The position has been occupied by a distinguished academic or researcher who spends a year researching and writing books and articles on unclassified topics of importance to the study of cryptologic history. Past Scholars have included Dr. David Kahn, Dr. John Ferris, Dr. Rebecca Ratcliff, and Dr. Craig Bauer. Their efforts have resulted in a number of articles and noteworthy books in the field.
Mundy is the author of Code Girls: The Untold Story of the American Women Code Breakers of World War II, which was published by Hachette in 2017. Code Girls reveals the major, untold story of 10,000 American women who decrypted signals intelligence during World War II. Code Girls was both a New York Times best seller and a Washington Post best seller and has been translated into ten languages to date.

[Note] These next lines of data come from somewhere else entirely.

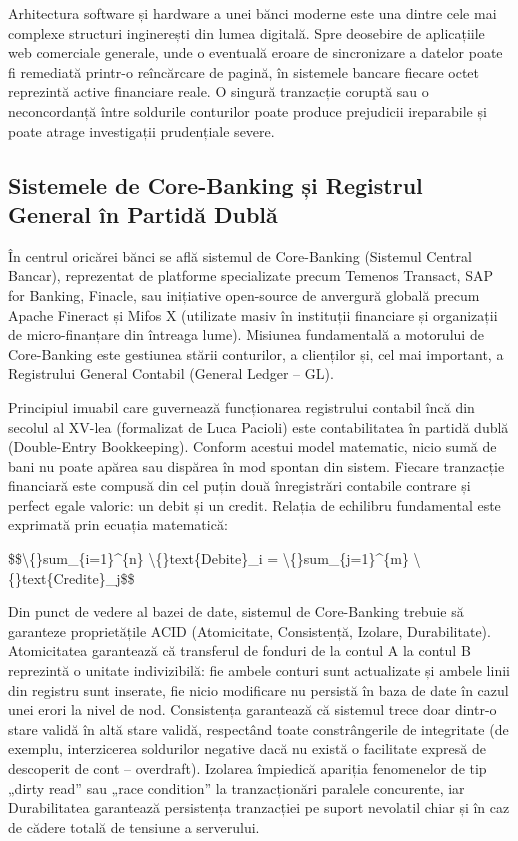 Arhitectura software și hardware a unei bănci moderne este una dintre cele mai complexe structuri inginerești din lumea digitală. Spre deosebire de aplicațiile web comerciale generale, unde o eventuală eroare de sincronizare a datelor poate fi remediată printr-o reîncărcare de pagină, în sistemele bancare fiecare octet reprezintă active financiare reale. O singură tranzacție coruptă sau o neconcordanță între soldurile conturilor poate produce prejudicii ireparabile și poate atrage investigații prudențiale severe.

\subsection{Sistemele de Core-Banking și Registrul General în Partidă Dublă}

În centrul oricărei bănci se află sistemul de Core-Banking (Sistemul Central Bancar), reprezentat de platforme specializate precum Temenos Transact, SAP for Banking, Finacle, sau inițiative open-source de anvergură globală precum Apache Fineract și Mifos X (utilizate masiv în instituții financiare și organizații de micro-finanțare din întreaga lume). Misiunea fundamentală a motorului de Core-Banking este gestiunea stării conturilor, a clienților și, cel mai important, a Registrului General Contabil (General Ledger – GL).

Principiul imuabil care guvernează funcționarea registrului contabil încă din secolul al XV-lea (formalizat de Luca Pacioli) este contabilitatea în partidă dublă (Double-Entry Bookkeeping). Conform acestui model matematic, nicio sumă de bani nu poate apărea sau dispărea în mod spontan din sistem. Fiecare tranzacție financiară este compusă din cel puțin două înregistrări contabile contrare și perfect egale valoric: un debit și un credit. Relația de echilibru fundamental este exprimată prin ecuația matematică:

\$\$\textbackslash\{\}sum\_\{i=1\}\textasciicircum{}\{n\} \textbackslash\{\}text\{Debite\}\_i = \textbackslash\{\}sum\_\{j=1\}\textasciicircum{}\{m\} \textbackslash\{\}text\{Credite\}\_j\$\$

Din punct de vedere al bazei de date, sistemul de Core-Banking trebuie să garanteze proprietățile ACID (Atomicitate, Consistență, Izolare, Durabilitate). Atomicitatea garantează că transferul de fonduri de la contul A la contul B reprezintă o unitate indivizibilă: fie ambele conturi sunt actualizate și ambele linii din registru sunt inserate, fie nicio modificare nu persistă în baza de date în cazul unei erori la nivel de nod. Consistența garantează că sistemul trece doar dintr-o stare validă în altă stare validă, respectând toate constrângerile de integritate (de exemplu, interzicerea soldurilor negative dacă nu există o facilitate expresă de descoperit de cont – overdraft). Izolarea împiedică apariția fenomenelor de tip „dirty read” sau „race condition” la tranzacționări paralele concurente, iar Durabilitatea garantează persistența tranzacției pe suport nevolatil chiar și în caz de cădere totală de tensiune a serverului.


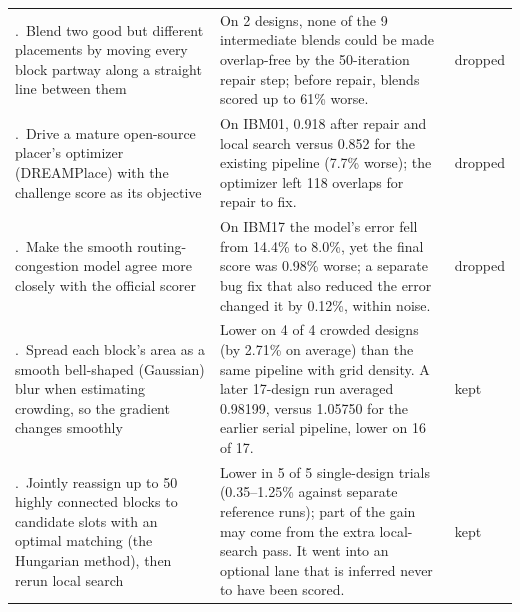 \begin{table}[htbp]
\begin{tabularx}{\linewidth}{@{}>{\raggedright\arraybackslash\hsize=0.9\hsize}X>{\raggedright\arraybackslash\hsize=1.1\hsize}Xl@{}}
\addlinespace[2pt]
6.~Blend two good but different placements by moving every block partway along a straight line between them & On 2 designs, none of the 9 intermediate blends could be made overlap-free by the 50-iteration repair step; before repair, blends scored up to 61\% worse. & dropped \\
\addlinespace[2pt]
7.~Drive a mature open-source placer's optimizer (DREAMPlace) with the challenge score as its objective & On IBM01, 0.918 after repair and local search versus 0.852 for the existing pipeline (7.7\% worse); the optimizer left 118 overlaps for repair to fix. & dropped \\
\addlinespace[2pt]
8.~Make the smooth routing-congestion model agree more closely with the official scorer & On IBM17 the model's error fell from 14.4\% to 8.0\%, yet the final score was 0.98\% worse; a separate bug fix that also reduced the error changed it by 0.12\%, within noise. & dropped \\
\addlinespace[2pt]
9.~Spread each block's area as a smooth bell-shaped (Gaussian) blur when estimating crowding, so the gradient changes smoothly & Lower on 4 of 4 crowded designs (by 2.71\% on average) than the same pipeline with grid density. A later 17-design run averaged 0.98199, versus 1.05750 for the earlier serial pipeline, lower on 16 of 17. & kept \\
\addlinespace[2pt]
10.~Jointly reassign up to 50 highly connected blocks to candidate slots with an optimal matching (the Hungarian method), then rerun local search & Lower in 5 of 5 single-design trials (0.35--1.25\% against separate reference runs); part of the gain may come from the extra local-search pass. It went into an optional lane that is inferred never to have been scored. & kept \\
\bottomrule
\end{tabularx}
\end{table}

It received positive reviews in numerous publications, including The Washington Post, The New York Times Book Review, and Studies in Intelligence, which said that “Code Girls pays tribute to an unsung group of patriotic Americans who, more than seven decades later, are just now receiving their due.” It has won awards, including “Best General Audience Intelligence Book” of 2018 from the Association of Former Intelligence Officers, which said that “Code Girls does for women of that era what Hidden Figures did for African American women of the 1960s and Windtalkers did for the Native American code communicators of World War II.”
A version for young readers was published by Little, Brown in 2018. Mundy has written three other books, including a bestselling biography of former First Lady Michelle Obama. She is also a senior fellow at New America, a non-profit, non-partisan think tank.
In addition to researching and writing a book and a number of articles during her time as Scholar-in-Residence, Mundy will make presentations in CCH classes and in other venues around NSA, to include speaking at NSA’s Cryptologic History Symposium, 17-19 October 2019.